His jaw hardens, and for the first time, I see why people used to say we looked alike. “I couldn’t throw my life away,” he whispers. “I had you and your mom to think about.”
I snort. “You never spared a single fucking thought for us.”
He lunges forward and clasps my hand in his. “The two of you are all I ever thought about, Nikolai. Ever. It’s the only reason I stayed in the Bratva at all.”
“What does that mean?”
He shakes his head. “I didn’t want to live that life. It was my father’s dream, not mine. I wanted to get out and forge my own path, but… I met your mom.”

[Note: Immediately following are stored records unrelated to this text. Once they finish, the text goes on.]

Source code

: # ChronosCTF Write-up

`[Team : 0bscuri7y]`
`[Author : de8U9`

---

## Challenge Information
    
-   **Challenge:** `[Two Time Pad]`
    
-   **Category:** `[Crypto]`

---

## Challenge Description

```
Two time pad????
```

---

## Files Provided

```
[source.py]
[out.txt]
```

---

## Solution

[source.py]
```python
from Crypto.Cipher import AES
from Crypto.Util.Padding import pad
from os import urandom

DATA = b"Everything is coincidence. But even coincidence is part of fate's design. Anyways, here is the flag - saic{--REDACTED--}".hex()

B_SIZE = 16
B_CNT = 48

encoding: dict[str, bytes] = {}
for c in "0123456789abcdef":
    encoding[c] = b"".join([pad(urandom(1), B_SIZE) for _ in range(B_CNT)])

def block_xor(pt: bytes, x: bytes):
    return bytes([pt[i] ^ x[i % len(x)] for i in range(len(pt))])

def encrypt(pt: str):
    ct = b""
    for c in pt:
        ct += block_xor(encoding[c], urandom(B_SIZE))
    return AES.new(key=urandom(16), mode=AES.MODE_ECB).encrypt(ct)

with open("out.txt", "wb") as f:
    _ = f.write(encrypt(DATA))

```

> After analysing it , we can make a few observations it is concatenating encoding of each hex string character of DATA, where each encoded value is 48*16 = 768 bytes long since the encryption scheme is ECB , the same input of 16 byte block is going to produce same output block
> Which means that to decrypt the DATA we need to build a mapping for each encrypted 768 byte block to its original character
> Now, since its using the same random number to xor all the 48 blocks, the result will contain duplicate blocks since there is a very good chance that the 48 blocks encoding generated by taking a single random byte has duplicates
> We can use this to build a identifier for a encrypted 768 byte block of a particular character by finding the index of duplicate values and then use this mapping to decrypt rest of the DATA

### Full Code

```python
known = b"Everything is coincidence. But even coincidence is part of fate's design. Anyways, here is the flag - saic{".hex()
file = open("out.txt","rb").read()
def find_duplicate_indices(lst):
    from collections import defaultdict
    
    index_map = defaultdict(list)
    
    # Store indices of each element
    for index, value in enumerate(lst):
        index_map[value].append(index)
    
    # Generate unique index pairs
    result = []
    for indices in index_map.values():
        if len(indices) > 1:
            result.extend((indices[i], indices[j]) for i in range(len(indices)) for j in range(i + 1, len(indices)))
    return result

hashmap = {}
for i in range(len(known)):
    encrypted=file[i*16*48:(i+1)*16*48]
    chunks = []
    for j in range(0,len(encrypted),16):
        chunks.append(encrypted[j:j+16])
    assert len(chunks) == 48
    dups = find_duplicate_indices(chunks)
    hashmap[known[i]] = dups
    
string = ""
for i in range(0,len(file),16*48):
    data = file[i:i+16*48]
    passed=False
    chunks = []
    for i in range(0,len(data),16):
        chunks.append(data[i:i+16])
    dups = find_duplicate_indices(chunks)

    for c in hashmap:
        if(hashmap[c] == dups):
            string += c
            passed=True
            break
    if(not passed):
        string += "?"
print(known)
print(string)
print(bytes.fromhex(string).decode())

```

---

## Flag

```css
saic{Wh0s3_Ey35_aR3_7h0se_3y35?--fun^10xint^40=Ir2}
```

“Don’t tell me she wanted you to stay in. Don’t blame her. Don’t lie to me with that shit.”
My mom died before I ever had a chance to ask her about her early years, how our family formed. Then my father left. So by the time I had questions, there was no one around to answer them.
“No.” He puts one wrinkled finger in the center of my chest. “She got pregnant withyou. And I needed the money the Bratva could offer. The dependability. It wasn’t the time to strike out on my own.”
“So you married her?”
“Not just because she was pregnant,” he insists hastily. “I’m not honorable enough to marry her just because I knocked her up. No, I would have married her anyway. I loved her. I knew it from the moment we met.” He runs a hand through his thinning hair. “I’ve never loved anyone the way I loved her. She was all I needed. The only thing that mattered. When the Bratva collapsed and we were broke, it didn’t matter as long as I had her. And as long as we had you.”
“How touching,” I mutter.
But it’s all bullshit. If any of that was true, he wouldn’t have left. He would have stayed.
He ignores me and continues. “But then she got sick. And I couldn’t do a damn thing to protect her from it.”
This part I know from experience. Mom got diagnosed and died six months later. It was fast and heartless and brutal, just like everything else in this world.
“It broke me,” he whispers hoarsely. “And I know I let you down, but… at the time, I saw me leaving as a benefit to you. What did I have to offer you?"
"You could have rebuilt the Bratva,” I suggest. “Or tried, at least. You could have tried to restore our family name. Done something to make Mom proud. You could’ve done anything but what you did."
"That kind of thing wasn't me," he sighs. "I would have failed. Probably brought more Battiato attention to your doorstep. No, if anything, I was going to be a burden around your neck. I figured leaving was for the best.”
I offer him a dramatic slow clap. “You’re so selfless. Abandoning your pre-teen child so you can go shoot up day in and day out to run away from your problems. You’re a fucking hero. They should build statues of you.”
He slumps forward. "Do you have a kid, Nikolai? Kids?"
"It doesn't matter. You'll never meet them."